Play With Your Food
This year, Best Of Food is more than just a great read
by Stephen Whitworth
All right, it's Best Of Food time again! It's the third year for this restaurant-focused reader poll, a spin off of our ever-popular Best Of Regina poll (which comes out in the fall). Exciting! Who's in? WOOO! Let's get started.
Wait, first up: are you 19 or older? This is important. If you're NOT, you're not legally allowed to read this introduction. You'll have to turn to another page and read something there. Sorry about that.
(We briefly pause while underage readers turn the page.)
Those of you with valid ID still with me? Great! Welcome to the official rules for the Best Of Food 2012 Drinking Game (must be 19 or older to play, all relevant rules and restrictions apply). Here's how it works: get yourself a shot glass and a full bottle of amaretto (or whatever!), spread this copy of prairie dog out in front of you and park your butt in a chair. Now start reading prairie dog's 2012 Best Of Food, pausing to drink a shot every time you spot one of the following things:
1 OUR READERS GET SOMETHING RIGHT Did the hordes of prairie dog readers who cast thousands of votes in Best Of Food get something right? Did they correctly select the restaurant, meal, person, pub or service in a category that truly is the best of its kind in Regina? That's great! High fives to everyone! Now pour a shot of amaretto. Drink it.

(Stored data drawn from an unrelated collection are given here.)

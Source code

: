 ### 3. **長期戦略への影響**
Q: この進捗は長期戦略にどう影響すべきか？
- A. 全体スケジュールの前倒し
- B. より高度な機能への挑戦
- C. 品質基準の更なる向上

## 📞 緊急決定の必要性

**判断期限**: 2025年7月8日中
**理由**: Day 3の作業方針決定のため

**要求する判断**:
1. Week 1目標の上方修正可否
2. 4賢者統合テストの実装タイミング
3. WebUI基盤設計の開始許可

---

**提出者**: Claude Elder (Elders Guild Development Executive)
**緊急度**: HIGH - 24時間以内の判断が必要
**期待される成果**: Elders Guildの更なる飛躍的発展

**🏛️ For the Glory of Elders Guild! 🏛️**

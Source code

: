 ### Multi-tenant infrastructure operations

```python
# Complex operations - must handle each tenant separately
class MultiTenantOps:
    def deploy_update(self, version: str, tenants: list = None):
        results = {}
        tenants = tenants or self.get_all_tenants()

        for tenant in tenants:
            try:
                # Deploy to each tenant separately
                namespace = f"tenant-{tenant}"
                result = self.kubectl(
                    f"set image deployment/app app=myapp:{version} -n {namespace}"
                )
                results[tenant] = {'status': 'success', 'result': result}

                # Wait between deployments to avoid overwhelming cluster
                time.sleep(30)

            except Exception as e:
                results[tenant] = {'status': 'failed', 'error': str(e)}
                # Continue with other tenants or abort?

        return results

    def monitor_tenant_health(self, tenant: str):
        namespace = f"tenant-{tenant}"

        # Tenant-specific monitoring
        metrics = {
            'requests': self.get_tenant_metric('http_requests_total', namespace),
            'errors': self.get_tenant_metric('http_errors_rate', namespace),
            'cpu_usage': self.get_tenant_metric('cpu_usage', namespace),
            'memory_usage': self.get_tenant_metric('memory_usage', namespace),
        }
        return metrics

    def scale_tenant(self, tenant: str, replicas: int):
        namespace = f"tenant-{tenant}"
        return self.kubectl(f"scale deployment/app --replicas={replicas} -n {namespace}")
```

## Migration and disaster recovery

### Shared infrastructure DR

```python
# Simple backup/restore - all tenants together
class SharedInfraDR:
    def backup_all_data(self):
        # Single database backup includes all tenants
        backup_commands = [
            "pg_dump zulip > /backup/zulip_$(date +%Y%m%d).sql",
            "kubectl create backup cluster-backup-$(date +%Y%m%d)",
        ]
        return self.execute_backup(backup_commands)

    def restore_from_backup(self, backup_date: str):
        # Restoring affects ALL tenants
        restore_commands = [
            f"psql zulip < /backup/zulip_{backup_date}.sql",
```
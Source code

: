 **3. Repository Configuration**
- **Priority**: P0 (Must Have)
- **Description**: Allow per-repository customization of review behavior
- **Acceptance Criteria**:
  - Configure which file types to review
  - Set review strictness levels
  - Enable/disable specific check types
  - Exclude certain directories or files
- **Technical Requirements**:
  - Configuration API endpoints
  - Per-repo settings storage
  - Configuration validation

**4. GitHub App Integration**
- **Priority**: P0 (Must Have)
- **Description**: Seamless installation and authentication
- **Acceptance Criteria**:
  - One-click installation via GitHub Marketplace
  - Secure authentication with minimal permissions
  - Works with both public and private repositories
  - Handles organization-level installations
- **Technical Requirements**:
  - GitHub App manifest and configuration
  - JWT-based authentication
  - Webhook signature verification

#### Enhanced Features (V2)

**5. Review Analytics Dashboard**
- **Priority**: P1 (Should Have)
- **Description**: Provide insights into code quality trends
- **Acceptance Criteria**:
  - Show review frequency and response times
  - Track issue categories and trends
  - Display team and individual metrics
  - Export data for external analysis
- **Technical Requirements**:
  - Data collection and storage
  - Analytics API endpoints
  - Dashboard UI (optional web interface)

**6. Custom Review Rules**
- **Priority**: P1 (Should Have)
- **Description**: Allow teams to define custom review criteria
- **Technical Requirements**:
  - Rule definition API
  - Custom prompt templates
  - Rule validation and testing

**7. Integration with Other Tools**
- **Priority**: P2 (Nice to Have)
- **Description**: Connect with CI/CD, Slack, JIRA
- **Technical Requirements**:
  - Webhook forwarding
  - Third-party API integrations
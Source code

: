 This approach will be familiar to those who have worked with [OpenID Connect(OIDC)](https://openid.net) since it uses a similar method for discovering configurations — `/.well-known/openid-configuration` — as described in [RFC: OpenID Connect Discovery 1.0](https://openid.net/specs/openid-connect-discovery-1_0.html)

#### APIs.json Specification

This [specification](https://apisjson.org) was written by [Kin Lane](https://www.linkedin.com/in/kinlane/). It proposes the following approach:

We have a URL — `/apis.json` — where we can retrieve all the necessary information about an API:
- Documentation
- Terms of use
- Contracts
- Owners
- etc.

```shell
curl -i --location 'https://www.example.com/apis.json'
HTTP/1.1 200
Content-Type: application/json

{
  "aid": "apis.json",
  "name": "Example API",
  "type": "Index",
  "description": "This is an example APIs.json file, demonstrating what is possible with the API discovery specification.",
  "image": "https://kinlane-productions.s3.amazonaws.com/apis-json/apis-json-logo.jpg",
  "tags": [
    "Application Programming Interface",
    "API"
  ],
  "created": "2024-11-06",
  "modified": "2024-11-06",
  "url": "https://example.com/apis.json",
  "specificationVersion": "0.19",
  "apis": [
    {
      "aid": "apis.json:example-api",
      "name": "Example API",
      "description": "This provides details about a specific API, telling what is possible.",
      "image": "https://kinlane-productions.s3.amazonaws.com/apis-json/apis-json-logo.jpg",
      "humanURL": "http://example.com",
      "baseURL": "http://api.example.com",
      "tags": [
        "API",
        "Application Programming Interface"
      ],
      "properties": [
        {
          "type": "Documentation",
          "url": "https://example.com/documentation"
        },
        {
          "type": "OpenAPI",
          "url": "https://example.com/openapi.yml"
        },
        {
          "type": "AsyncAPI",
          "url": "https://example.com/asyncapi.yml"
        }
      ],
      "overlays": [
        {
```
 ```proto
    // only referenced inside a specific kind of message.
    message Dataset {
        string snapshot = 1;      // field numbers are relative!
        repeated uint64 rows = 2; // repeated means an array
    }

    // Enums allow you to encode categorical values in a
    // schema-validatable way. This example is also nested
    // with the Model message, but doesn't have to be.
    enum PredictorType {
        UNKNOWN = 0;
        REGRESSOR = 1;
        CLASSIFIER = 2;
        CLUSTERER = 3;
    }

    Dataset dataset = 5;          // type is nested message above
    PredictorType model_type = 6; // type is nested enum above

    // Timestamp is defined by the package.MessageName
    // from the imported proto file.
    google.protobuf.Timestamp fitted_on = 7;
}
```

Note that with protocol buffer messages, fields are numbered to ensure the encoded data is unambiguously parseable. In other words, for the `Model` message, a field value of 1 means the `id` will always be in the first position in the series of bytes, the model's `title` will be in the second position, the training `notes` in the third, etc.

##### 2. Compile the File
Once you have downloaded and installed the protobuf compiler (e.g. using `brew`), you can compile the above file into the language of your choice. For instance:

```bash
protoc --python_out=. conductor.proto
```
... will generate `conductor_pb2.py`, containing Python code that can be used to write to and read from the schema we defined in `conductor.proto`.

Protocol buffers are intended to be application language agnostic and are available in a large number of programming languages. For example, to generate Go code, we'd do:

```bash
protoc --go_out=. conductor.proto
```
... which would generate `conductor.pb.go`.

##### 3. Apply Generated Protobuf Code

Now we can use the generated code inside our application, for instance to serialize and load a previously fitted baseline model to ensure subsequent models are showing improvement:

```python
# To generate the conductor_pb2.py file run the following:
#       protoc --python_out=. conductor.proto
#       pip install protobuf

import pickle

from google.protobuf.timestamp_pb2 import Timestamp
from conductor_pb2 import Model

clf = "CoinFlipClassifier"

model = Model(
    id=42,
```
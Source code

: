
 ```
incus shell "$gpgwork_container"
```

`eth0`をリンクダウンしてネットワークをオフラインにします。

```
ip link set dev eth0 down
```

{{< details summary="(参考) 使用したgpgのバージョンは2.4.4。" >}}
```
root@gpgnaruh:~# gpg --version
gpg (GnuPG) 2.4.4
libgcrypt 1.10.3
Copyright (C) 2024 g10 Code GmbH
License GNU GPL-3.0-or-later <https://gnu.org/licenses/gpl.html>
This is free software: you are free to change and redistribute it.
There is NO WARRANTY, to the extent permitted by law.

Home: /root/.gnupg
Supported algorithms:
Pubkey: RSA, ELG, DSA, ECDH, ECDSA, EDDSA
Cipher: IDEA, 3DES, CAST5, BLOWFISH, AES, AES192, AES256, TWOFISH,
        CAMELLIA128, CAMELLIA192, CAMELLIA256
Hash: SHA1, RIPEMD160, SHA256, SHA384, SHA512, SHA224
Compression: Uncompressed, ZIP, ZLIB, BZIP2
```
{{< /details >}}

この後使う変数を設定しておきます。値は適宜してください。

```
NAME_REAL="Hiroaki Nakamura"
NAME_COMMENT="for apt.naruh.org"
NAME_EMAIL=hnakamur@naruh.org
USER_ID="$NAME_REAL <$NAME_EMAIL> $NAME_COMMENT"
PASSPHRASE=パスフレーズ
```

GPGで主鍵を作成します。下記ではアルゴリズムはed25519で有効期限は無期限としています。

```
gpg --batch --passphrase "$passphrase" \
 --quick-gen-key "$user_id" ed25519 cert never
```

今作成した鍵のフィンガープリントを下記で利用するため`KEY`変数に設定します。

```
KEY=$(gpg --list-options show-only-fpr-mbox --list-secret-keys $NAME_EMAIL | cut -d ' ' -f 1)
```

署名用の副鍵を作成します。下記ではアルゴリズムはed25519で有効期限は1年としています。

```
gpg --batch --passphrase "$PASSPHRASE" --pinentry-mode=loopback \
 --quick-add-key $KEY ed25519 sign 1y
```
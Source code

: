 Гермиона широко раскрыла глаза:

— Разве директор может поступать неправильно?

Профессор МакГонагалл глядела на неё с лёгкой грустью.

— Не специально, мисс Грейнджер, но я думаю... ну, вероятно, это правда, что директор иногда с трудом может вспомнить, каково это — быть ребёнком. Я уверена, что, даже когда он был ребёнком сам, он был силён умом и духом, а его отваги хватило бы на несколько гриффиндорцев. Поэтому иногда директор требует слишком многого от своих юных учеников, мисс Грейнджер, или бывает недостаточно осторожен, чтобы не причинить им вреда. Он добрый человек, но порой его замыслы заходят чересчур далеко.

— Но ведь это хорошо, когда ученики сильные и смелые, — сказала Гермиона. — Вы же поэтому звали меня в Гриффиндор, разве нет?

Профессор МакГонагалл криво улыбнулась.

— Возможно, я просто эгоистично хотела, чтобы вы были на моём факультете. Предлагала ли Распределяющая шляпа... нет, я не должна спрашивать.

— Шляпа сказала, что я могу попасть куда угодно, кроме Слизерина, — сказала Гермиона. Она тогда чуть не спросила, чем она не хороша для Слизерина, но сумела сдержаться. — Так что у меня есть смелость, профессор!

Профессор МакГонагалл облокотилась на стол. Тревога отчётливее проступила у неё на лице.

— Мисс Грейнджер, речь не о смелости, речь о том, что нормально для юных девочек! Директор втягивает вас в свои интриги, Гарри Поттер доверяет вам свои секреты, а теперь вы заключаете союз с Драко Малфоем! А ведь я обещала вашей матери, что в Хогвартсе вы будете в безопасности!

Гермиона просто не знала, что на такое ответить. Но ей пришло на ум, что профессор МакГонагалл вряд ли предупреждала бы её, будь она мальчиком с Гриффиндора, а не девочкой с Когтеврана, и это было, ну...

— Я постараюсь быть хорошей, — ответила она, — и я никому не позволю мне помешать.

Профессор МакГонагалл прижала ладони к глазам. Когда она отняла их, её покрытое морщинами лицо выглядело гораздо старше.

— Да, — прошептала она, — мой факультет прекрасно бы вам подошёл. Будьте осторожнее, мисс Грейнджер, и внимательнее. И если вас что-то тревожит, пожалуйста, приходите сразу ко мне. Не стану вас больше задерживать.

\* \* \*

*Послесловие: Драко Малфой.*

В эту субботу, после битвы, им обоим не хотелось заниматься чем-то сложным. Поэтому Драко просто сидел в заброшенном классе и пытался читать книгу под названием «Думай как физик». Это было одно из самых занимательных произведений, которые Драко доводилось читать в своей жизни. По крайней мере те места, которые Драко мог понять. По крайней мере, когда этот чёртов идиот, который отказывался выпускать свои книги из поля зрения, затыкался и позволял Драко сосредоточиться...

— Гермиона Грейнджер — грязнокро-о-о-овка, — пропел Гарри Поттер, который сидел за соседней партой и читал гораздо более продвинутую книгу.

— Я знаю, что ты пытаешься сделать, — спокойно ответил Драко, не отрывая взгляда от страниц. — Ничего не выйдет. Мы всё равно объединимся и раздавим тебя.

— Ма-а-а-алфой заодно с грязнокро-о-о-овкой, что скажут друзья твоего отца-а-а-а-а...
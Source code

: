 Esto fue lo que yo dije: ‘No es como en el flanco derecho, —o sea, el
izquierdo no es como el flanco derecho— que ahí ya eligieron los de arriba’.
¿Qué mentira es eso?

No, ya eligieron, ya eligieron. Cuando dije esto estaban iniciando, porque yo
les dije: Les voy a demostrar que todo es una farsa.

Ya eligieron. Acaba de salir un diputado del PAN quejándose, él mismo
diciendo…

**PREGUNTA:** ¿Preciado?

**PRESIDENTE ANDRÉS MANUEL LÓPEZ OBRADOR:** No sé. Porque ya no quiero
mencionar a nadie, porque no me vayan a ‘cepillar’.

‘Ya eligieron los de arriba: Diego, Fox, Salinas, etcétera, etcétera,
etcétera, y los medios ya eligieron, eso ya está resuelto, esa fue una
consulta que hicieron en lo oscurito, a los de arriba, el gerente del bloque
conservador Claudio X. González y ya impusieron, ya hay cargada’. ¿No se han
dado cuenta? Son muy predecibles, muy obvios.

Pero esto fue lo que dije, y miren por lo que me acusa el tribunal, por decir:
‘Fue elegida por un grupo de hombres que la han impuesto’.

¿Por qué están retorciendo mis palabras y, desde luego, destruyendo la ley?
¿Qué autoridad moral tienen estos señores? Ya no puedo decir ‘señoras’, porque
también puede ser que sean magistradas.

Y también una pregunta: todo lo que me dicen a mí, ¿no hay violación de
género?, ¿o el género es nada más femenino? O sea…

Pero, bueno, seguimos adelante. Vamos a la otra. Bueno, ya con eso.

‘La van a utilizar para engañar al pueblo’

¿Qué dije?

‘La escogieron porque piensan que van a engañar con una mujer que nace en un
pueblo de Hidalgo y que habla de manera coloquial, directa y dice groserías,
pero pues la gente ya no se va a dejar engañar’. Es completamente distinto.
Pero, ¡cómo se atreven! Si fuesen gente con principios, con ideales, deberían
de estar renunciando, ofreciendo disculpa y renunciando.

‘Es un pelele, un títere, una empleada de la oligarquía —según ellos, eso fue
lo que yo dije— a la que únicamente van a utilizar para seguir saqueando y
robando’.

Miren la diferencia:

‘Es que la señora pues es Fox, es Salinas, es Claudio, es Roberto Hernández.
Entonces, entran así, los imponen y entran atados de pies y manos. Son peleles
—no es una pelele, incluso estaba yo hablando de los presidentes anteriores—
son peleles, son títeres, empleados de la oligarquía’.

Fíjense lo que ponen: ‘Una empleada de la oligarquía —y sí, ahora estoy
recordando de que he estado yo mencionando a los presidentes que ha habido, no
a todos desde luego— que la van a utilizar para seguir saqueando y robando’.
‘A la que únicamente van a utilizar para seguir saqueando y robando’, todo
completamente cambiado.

2 OUR READERS KINDA MISSED THE MARK Just look at all those Best Of Food winners our readers picked. There must be winners in hundreds of categories (note: there are 100 categories). They can't all be inspired picks. Nobody's perfect. Surely some of the winners chosen by prairie dog readers fall into the "okay, but…" file. In other words, they're good, but they're not the best. Do you see an example of a Best Of Food winner that you're pretty sure ended up in a better spot than it/he/she deserves? Pour another shot of amaretto. Drink it.
3 OUR READERS ARE FLAT-OUT WRONG Every single result in prairie dog's 2012 Best Of Food poll was determined by our readers. If a place or person won, that's because it got the most votes. Now I'm not going to single anyone or anything out, but it's possible, just possible, that a few of our Best Of Food winners are terrible choices. In fact, there might have been an outright calamity or two. If you spot an example of heinous democratic malpractice, pour yourself a shot of amaretto. Drink it.
4 YOU FOUND A TYPO Not a surprise. We snuck this whole section out the door without letting our poor copy editor see it. It's bound to be writhing with typos. E-mail the ones you found to firstname.lastname@example.org (write TYPO in the subject field. And, oh yeah - pour five shots of amaretto. Drink them.
So that's the prairie dog Best Of Food 2012 drinking game! We hope it adds a layer of enjoyment and unexpected fun to the already extreme pleasure you'll have reading the following section.
Prairie dog's Best Of Food 2012 drinking game is presented for entertainment purposes only. Do not actually do this. Drinking is a pleasurable, adult activity that should always be done in moderation. In fact, the staff and writers of prairie dog don't even consume alcohol. It's the Devil's drink, you know.